WORK TO BE COMPLETED:
Beginning with the line that holds "[+frameworks/vue/README.org](+frameworks/vue/README.org)" in the data below, give again every line through the one that holds "package](https://github.com/AdamNiederer/vue-mode), make sure", exactly as written.

SOURCE MATERIAL:
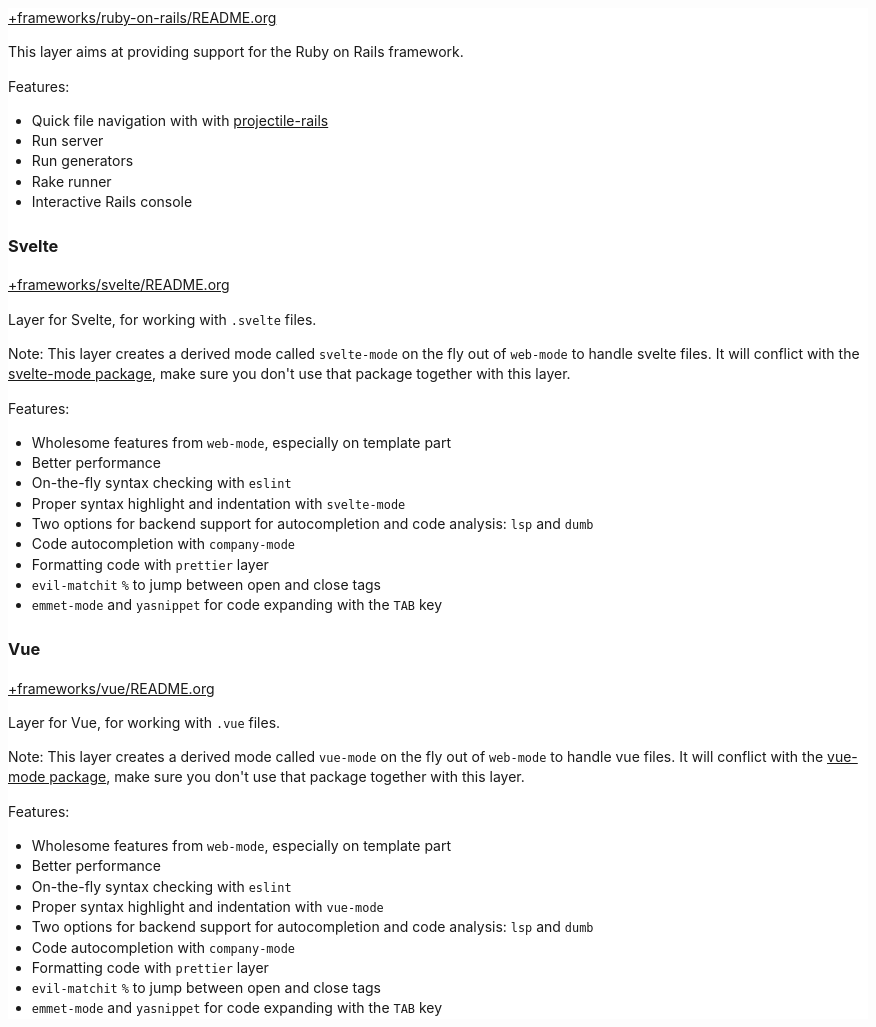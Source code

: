 [+frameworks/ruby-on-rails/README.org](+frameworks/ruby-on-rails/README.org)

This layer aims at providing support for the Ruby on Rails framework.

Features:

-   Quick file navigation with with
    [projectile-rails](https://github.com/asok/projectile-rails)
-   Run server
-   Run generators
-   Rake runner
-   Interactive Rails console

### Svelte

[+frameworks/svelte/README.org](+frameworks/svelte/README.org)

Layer for Svelte, for working with `.svelte` files.

Note: This layer creates a derived mode called `svelte-mode` on the fly
out of `web-mode` to handle svelte files. It will conflict with the
[svelte-mode package](https://github.com/AdamNiederer/svelte-mode), make
sure you don\'t use that package together with this layer.

Features:

-   Wholesome features from `web-mode`, especially on template part
-   Better performance
-   On-the-fly syntax checking with `eslint`
-   Proper syntax highlight and indentation with `svelte-mode`
-   Two options for backend support for autocompletion and code
    analysis: `lsp` and `dumb`
-   Code autocompletion with `company-mode`
-   Formatting code with `prettier` layer
-   `evil-matchit` `%` to jump between open and close tags
-   `emmet-mode` and `yasnippet` for code expanding with the `TAB` key

### Vue

[+frameworks/vue/README.org](+frameworks/vue/README.org)

Layer for Vue, for working with `.vue` files.

Note: This layer creates a derived mode called `vue-mode` on the fly out
of `web-mode` to handle vue files. It will conflict with the [vue-mode
package](https://github.com/AdamNiederer/vue-mode), make sure you don\'t
use that package together with this layer.

Features:

-   Wholesome features from `web-mode`, especially on template part
-   Better performance
-   On-the-fly syntax checking with `eslint`
-   Proper syntax highlight and indentation with `vue-mode`
-   Two options for backend support for autocompletion and code
    analysis: `lsp` and `dumb`
-   Code autocompletion with `company-mode`
-   Formatting code with `prettier` layer
-   `evil-matchit` `%` to jump between open and close tags
-   `emmet-mode` and `yasnippet` for code expanding with the `TAB` key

ANSWER FOR THIS EXERCISE:
[+frameworks/vue/README.org](+frameworks/vue/README.org)

Layer for Vue, for working with `.vue` files.

Note: This layer creates a derived mode called `vue-mode` on the fly out
of `web-mode` to handle vue files. It will conflict with the [vue-mode
package](https://github.com/AdamNiederer/vue-mode), make sure you don\'t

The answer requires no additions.